■ **Given data**
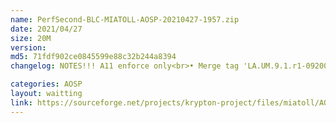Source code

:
 ```yaml
---
name: PerfSecond-BLC-MIATOLL-AOSP-20210427-1957.zip
date: 2021/04/27
size: 20M
version: 
md5: 71fdf902ce0845599e88c32b244a8394
changelog: NOTES!!! A11 enforce only<br>• Merge tag 'LA.UM.9.1.r1-09200-SMxxx0.0'<br>• Audio: Merge tag 'LA.UM.9.1.r1-09200-SMxxx0.0'<br>• set zram size to 1gb <br>• update krypton module<br>• another improvement under the hood<br>• Built use NusantaraDev clang|thanks to @Najahiii

categories: AOSP
layout: waitting
link: https://sourceforge.net/projects/krypton-project/files/miatoll/AOSP/PerfSecond-BLC-MIATOLL-AOSP-20210427-1957.zip
---
```

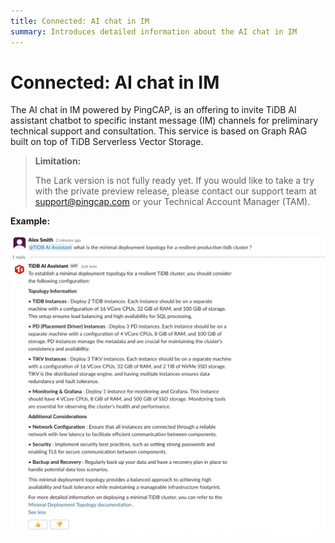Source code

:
 ```yaml
---
title: Connected: AI chat in IM
summary: Introduces detailed information about the AI chat in IM
---
```


# Connected: AI chat in IM

The AI chat in IM powered by PingCAP, is an offering to invite TiDB AI assistant chatbot to specific instant message (IM) channels for preliminary technical support and consultation. This service is based on Graph RAG built on top of TiDB Serverless Vector Storage.


> **Limitation:**
>
> The Lark version is not fully ready yet. If you would like to take a try with the private preview release, please contact our support team at support@pingcap.com or your Technical Account Manager (TAM).


**Example:**

![ai-chat-example](/media/tidb-cloud/connected-ai-chat-example.png)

■ **Instructions for the task**
Write out the records above exactly as they stand, leaving out every picture.

■ **Expected answer**
Source code

:
 ```yaml
---
name: PerfSecond-BLC-MIATOLL-AOSP-20210427-1957.zip
date: 2021/04/27
size: 20M
version: 
md5: 71fdf902ce0845599e88c32b244a8394
changelog: NOTES!!! A11 enforce only<br>• Merge tag 'LA.UM.9.1.r1-09200-SMxxx0.0'<br>• Audio: Merge tag 'LA.UM.9.1.r1-09200-SMxxx0.0'<br>• set zram size to 1gb <br>• update krypton module<br>• another improvement under the hood<br>• Built use NusantaraDev clang|thanks to @Najahiii

categories: AOSP
layout: waitting
link: https://sourceforge.net/projects/krypton-project/files/miatoll/AOSP/PerfSecond-BLC-MIATOLL-AOSP-20210427-1957.zip
---
```

Source code

:
 ```yaml
---
title: Connected: AI chat in IM
summary: Introduces detailed information about the AI chat in IM
---
```


# Connected: AI chat in IM

The AI chat in IM powered by PingCAP, is an offering to invite TiDB AI assistant chatbot to specific instant message (IM) channels for preliminary technical support and consultation. This service is based on Graph RAG built on top of TiDB Serverless Vector Storage.


> **Limitation:**
>
> The Lark version is not fully ready yet. If you would like to take a try with the private preview release, please contact our support team at support@pingcap.com or your Technical Account Manager (TAM).


**Example:**

![ai-chat-example](/media/tidb-cloud/connected-ai-chat-example.png)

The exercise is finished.